Starting with the passive pick closest to home, Khalaf pointed out that the UK is “an unloved market right now” following the country’s decision to depart the EU and the ongoing confusion over how this will eventually be achieved.
The closely watched Bank of America Merrill Lynch Global Fund Manager Survey has shown that the UK has consistently been the consensus underweight for asset allocators over recent years. The latest edition of the survey found that net 28 per cent of fund managers are underweight the UK, although this remains above the maximum bearishness of the 41 per cent underweight seen in March 2018.
Turning to his passive recommendation, the Hargreaves Lansdown analyst said: “Legal & General UK Index is a simple fund which tracks the returns of the FTSE All Share and has an extremely low annual fund management charge.”
In tracking the FTSE All Share index, the L&G UK Index fund offers exposure to 98 per cent of the UK's market capitalisation and has 636 constituents. The largest sector is financials, which account for 26.34 per cent of the index, followed by oil & gas (14.04 per cent) and consumer goods (13.91 per cent).
Performance of fund vs sector and index over 10yrs
Source: FE Analytics
L&G UK Index has returned 180.44 per cent over the past 10 years, has a tracking error of 0.65 per cent and an ongoing charges figure (OCF) of 0.10 per cent.
When it comes to taking global exposure, Khalaf went for L&G International Index, which tracks the FTSE World (excluding UK) index and invests in more than 2,300 companies across the globe.
He said that the global tracker is a good idea for those who want to spread their investments widely as it brings instant geographical diversification to a portfolio.
“Just over half the fund is invested in the US stock market, as that dominates on the global stage,” the analyst said. “While the US is one of the more expensive markets around, it’s consistently confounded sceptics for a number of years by continuing its upward march.”
As shown previously, the US is trading above its long-run average although Khalaf argued that the deviation from the historical average “is not significant enough to make a compelling case for ignoring this market”. The measures for the US included in Hargreaves Lansdown’s valuation analysis are based on returns data running back to 1973.
L&G International Index has made 236.97 per cent over the past 10 years, has a tracking error of 3.01 per cent and an ongoing charges figure (OCF) of 0.13 per cent.
Performance of fund vs sector and index over 10yrs
Source: FE Analytics
Khalaf also recommended that investors take some exposure to emerging markets to participate in their potential for strong growth.

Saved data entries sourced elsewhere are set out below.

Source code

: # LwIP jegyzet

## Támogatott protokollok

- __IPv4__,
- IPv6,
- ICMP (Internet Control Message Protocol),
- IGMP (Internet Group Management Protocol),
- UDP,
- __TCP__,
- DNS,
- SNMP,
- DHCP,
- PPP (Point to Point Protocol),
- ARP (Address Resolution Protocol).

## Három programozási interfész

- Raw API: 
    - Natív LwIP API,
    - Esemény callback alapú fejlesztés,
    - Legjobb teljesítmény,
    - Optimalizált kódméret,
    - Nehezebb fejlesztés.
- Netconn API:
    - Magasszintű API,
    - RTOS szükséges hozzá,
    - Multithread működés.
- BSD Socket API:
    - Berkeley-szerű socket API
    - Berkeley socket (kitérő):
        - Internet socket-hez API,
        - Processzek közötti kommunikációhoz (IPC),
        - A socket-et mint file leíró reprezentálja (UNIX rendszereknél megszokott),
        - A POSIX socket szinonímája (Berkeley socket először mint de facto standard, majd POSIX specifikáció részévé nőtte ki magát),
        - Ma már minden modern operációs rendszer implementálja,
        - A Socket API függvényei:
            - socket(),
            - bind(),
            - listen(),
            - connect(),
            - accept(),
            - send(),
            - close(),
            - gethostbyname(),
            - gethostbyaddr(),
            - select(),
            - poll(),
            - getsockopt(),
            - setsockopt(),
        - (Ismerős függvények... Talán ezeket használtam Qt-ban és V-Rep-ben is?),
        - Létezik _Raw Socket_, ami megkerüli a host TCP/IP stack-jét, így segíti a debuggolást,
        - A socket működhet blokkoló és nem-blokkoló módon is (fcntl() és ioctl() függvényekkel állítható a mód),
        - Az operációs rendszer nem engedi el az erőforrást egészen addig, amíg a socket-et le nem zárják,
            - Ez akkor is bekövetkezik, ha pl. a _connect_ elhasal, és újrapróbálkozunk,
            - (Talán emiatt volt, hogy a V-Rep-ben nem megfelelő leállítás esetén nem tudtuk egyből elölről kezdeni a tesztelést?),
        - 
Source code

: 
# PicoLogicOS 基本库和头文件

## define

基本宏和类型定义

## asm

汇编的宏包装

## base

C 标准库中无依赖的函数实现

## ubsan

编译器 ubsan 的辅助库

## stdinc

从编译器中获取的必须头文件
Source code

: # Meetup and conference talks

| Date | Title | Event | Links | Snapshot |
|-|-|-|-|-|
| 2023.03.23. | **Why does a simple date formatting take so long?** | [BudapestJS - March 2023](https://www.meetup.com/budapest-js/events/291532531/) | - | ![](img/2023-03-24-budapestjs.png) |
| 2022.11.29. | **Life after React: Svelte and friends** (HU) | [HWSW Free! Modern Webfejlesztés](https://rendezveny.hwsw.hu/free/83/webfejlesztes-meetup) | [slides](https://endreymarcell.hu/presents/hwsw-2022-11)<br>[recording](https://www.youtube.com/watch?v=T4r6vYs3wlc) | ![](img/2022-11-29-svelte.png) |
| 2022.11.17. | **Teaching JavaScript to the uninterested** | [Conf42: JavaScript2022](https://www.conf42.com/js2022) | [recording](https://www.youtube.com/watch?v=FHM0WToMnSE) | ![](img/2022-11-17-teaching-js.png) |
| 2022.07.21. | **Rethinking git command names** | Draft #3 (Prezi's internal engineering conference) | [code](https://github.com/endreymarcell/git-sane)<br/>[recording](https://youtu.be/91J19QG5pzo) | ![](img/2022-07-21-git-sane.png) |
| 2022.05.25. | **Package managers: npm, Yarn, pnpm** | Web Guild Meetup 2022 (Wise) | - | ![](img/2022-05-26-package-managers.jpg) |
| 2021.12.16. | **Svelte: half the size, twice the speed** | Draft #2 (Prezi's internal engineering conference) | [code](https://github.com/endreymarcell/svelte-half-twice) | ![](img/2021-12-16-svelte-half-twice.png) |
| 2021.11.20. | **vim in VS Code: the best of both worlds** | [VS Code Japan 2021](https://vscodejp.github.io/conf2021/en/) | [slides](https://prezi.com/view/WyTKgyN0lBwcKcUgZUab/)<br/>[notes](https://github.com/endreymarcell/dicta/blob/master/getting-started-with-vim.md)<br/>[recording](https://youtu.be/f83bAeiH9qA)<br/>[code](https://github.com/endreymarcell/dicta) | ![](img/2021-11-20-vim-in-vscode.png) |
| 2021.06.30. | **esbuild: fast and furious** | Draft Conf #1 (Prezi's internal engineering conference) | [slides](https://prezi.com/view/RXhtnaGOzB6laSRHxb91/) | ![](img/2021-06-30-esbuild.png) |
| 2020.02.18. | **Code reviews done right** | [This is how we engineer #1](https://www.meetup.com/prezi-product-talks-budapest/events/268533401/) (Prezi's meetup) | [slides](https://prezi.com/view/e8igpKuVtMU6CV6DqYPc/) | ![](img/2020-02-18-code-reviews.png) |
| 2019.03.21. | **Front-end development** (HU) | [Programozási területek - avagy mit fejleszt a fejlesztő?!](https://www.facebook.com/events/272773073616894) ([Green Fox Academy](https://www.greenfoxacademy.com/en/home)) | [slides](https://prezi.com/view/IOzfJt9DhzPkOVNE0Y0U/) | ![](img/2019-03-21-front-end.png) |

“Emerging markets make up about 85 per cent of the world’s population but only 45 per cent of the global economy, so there’s bags of room to grow, plus they’re responsible for a swelling global middle class who are spending more and more on goods and services,” he said.
“Consumption by China’s middle classes is expected to overtake America’s by 2020, and India is forecast to become the biggest spender in the following decade.”
The Hargreaves Lansdown analyst pointed to the iShares Emerging Markets Equity Index as a good tracker to use for this part of the market. It gives exposure to more than a thousand companies listed in over 20 countries in the FTSE All-World Emerging index.
The iShares Emerging Markets Equity Index tracker has posted a 54.39 per cent return over the past five years, has a tracking error of 2.39 per cent and an ongoing charges figure (OCF) of 0.26 per cent.